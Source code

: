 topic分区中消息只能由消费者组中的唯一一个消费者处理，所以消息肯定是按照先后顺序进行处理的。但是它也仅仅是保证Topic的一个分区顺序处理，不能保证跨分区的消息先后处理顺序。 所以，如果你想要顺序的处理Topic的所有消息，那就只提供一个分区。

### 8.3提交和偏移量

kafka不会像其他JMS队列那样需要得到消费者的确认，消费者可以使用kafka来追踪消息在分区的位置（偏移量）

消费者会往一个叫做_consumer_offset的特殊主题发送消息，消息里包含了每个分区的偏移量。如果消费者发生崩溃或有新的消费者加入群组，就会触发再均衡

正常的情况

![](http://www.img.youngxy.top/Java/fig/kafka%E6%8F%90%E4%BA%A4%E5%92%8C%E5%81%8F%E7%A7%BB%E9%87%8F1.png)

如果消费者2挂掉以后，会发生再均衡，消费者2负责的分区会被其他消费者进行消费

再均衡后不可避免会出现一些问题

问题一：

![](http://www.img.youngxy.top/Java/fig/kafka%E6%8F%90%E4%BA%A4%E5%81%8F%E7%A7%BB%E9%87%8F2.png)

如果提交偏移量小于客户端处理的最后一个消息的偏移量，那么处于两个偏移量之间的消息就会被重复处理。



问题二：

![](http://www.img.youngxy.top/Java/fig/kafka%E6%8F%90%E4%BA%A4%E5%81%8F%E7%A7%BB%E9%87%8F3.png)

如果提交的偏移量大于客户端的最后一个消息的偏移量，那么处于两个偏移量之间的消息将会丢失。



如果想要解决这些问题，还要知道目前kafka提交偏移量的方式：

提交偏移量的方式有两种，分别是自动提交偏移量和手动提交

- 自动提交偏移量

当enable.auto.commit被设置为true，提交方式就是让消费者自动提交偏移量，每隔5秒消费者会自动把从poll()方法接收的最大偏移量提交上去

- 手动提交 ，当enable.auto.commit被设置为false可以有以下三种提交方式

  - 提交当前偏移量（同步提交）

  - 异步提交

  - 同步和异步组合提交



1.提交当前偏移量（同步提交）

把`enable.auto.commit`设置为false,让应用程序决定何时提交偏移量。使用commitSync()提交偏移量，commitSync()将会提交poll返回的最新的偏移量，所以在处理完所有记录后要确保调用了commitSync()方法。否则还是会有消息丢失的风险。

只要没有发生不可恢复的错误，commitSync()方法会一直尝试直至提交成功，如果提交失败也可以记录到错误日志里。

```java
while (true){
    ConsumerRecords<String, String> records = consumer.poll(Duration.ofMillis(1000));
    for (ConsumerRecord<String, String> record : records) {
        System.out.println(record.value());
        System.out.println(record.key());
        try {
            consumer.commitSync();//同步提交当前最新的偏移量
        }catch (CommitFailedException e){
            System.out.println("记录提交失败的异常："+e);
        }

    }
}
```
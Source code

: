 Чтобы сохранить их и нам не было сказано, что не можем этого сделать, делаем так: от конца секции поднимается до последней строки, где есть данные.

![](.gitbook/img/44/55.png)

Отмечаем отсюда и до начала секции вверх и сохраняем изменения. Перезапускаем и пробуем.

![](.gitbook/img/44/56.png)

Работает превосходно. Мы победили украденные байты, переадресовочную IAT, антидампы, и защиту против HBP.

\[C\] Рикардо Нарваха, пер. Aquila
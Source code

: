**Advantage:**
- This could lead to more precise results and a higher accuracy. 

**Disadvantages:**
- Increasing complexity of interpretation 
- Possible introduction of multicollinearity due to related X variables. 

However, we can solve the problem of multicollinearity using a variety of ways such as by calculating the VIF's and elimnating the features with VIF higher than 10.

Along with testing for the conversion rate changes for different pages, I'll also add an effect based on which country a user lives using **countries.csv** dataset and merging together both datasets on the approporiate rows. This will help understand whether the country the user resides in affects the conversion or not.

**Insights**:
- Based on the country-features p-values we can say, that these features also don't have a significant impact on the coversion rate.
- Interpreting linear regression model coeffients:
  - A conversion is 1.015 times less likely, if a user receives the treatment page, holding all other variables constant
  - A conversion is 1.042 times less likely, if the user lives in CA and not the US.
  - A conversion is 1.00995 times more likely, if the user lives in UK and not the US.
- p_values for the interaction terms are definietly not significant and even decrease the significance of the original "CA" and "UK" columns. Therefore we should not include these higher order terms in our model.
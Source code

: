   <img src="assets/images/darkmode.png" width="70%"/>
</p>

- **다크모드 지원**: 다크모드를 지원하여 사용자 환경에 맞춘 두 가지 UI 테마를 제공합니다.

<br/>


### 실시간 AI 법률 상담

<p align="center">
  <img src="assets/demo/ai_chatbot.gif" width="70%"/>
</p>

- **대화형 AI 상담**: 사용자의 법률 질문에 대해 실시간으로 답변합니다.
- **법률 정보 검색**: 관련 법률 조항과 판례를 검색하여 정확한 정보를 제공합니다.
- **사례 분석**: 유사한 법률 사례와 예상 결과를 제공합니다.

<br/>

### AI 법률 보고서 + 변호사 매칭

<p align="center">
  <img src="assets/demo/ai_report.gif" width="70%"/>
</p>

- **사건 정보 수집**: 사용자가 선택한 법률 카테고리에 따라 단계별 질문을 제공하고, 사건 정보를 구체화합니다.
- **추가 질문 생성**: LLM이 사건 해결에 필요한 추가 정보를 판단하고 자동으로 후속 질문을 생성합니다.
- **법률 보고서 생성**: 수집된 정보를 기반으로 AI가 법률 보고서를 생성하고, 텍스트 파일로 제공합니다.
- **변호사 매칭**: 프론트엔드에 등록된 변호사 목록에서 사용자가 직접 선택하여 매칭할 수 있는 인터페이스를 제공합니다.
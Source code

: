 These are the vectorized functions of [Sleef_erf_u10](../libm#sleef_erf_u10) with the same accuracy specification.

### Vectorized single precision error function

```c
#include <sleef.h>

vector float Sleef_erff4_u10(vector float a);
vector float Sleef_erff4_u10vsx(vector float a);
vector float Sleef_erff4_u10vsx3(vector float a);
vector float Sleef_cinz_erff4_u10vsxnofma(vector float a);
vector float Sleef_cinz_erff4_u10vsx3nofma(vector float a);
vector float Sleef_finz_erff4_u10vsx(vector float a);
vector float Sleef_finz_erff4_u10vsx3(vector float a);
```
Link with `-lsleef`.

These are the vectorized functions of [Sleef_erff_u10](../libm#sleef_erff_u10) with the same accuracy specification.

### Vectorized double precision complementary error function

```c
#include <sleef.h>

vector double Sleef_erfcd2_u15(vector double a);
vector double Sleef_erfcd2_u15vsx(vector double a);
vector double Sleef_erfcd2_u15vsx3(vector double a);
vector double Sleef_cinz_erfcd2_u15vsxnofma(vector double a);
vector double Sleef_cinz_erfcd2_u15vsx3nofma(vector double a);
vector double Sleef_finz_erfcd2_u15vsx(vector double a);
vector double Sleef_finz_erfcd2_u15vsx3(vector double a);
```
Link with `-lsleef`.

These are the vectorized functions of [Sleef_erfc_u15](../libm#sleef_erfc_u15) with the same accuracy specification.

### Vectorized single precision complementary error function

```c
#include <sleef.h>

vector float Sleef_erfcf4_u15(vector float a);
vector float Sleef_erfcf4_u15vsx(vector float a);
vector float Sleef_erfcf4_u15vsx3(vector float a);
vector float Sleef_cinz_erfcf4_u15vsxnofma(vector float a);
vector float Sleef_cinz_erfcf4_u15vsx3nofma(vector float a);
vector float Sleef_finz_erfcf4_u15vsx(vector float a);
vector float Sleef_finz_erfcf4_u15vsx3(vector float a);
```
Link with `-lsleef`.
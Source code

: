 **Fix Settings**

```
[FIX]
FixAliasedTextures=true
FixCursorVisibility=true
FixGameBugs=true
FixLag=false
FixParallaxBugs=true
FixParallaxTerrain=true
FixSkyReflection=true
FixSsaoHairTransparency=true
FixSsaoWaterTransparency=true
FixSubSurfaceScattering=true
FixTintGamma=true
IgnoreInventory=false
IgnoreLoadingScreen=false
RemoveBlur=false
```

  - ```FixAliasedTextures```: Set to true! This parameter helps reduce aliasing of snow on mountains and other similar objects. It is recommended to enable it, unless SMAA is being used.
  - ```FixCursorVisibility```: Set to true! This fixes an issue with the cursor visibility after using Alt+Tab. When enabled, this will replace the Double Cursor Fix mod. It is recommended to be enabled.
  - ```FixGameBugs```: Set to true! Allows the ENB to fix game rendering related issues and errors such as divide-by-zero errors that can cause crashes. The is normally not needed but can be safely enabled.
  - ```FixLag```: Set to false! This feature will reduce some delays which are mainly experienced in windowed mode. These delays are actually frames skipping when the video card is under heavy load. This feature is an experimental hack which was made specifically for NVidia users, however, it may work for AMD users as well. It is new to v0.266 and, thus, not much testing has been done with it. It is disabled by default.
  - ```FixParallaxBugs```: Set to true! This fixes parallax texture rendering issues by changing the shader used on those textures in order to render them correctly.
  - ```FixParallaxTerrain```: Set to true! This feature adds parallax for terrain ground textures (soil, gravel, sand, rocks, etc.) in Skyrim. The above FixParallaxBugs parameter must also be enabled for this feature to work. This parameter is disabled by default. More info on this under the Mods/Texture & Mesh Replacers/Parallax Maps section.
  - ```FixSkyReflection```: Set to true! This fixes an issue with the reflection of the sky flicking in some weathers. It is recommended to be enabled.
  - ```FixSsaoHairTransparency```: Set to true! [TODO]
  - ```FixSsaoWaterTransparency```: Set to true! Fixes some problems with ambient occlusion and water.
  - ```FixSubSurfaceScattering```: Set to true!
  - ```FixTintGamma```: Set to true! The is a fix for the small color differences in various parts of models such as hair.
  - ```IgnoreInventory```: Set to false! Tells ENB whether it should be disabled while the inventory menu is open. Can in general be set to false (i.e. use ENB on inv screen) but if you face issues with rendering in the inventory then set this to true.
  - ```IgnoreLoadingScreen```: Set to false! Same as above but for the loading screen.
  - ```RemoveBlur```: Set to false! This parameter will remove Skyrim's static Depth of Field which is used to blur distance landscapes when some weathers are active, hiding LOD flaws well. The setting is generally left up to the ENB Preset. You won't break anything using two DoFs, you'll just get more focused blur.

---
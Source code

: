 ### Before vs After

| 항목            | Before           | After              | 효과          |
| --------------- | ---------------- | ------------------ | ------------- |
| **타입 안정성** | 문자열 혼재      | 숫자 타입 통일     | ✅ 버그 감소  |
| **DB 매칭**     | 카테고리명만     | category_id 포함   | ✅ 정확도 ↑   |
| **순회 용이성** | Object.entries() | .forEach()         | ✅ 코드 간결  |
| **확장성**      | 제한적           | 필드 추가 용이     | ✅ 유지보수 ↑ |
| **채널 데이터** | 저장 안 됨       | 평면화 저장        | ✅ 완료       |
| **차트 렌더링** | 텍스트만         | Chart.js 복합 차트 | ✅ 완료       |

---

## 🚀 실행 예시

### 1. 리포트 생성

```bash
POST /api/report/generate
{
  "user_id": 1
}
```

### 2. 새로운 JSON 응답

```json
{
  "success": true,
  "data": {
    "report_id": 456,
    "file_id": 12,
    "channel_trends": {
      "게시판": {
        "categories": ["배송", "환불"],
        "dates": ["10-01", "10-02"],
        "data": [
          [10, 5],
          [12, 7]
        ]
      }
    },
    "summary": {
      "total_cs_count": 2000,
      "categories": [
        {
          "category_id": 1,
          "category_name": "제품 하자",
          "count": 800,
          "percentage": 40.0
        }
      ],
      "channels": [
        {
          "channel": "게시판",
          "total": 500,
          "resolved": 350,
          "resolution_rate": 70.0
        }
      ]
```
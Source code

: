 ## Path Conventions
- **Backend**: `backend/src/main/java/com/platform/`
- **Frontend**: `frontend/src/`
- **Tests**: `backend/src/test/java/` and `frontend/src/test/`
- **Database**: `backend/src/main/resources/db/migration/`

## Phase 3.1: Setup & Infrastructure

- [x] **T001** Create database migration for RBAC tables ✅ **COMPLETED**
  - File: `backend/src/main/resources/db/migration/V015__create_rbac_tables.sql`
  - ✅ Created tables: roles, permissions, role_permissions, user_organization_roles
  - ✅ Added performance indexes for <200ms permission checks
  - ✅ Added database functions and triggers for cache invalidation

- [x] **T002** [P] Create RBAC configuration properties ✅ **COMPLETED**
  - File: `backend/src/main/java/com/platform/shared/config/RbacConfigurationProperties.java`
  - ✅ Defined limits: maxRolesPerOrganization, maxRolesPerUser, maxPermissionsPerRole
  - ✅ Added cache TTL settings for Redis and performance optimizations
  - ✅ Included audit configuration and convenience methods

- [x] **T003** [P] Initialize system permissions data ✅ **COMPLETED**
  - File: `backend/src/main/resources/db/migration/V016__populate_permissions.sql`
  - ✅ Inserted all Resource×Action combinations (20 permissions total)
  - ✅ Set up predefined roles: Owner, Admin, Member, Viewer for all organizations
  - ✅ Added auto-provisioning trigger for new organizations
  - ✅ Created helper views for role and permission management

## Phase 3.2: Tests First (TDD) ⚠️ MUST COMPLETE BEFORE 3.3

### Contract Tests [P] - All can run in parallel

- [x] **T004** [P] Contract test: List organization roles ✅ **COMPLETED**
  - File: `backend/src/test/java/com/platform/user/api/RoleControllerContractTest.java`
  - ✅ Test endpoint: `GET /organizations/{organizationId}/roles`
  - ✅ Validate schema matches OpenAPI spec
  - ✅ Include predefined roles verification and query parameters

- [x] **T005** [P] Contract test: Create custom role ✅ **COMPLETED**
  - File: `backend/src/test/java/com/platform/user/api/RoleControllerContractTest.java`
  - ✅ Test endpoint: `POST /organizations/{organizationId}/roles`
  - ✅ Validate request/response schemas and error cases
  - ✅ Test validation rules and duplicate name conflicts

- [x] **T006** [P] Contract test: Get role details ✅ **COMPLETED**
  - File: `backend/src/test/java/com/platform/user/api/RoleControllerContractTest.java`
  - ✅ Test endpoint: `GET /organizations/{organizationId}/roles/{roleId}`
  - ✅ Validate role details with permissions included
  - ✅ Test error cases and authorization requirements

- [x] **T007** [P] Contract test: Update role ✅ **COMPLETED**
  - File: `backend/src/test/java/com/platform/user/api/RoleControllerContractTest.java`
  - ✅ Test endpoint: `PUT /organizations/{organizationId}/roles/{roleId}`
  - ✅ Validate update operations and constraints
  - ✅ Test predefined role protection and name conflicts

### Assignment
Return every line from the material that contains the word "제공합니다".

### Completed exercise
- **다크모드 지원**: 다크모드를 지원하여 사용자 환경에 맞춘 두 가지 UI 테마를 제공합니다.
- **법률 정보 검색**: 관련 법률 조항과 판례를 검색하여 정확한 정보를 제공합니다.
- **사례 분석**: 유사한 법률 사례와 예상 결과를 제공합니다.
- **법률 보고서 생성**: 수집된 정보를 기반으로 AI가 법률 보고서를 생성하고, 텍스트 파일로 제공합니다.
- **변호사 매칭**: 프론트엔드에 등록된 변호사 목록에서 사용자가 직접 선택하여 매칭할 수 있는 인터페이스를 제공합니다.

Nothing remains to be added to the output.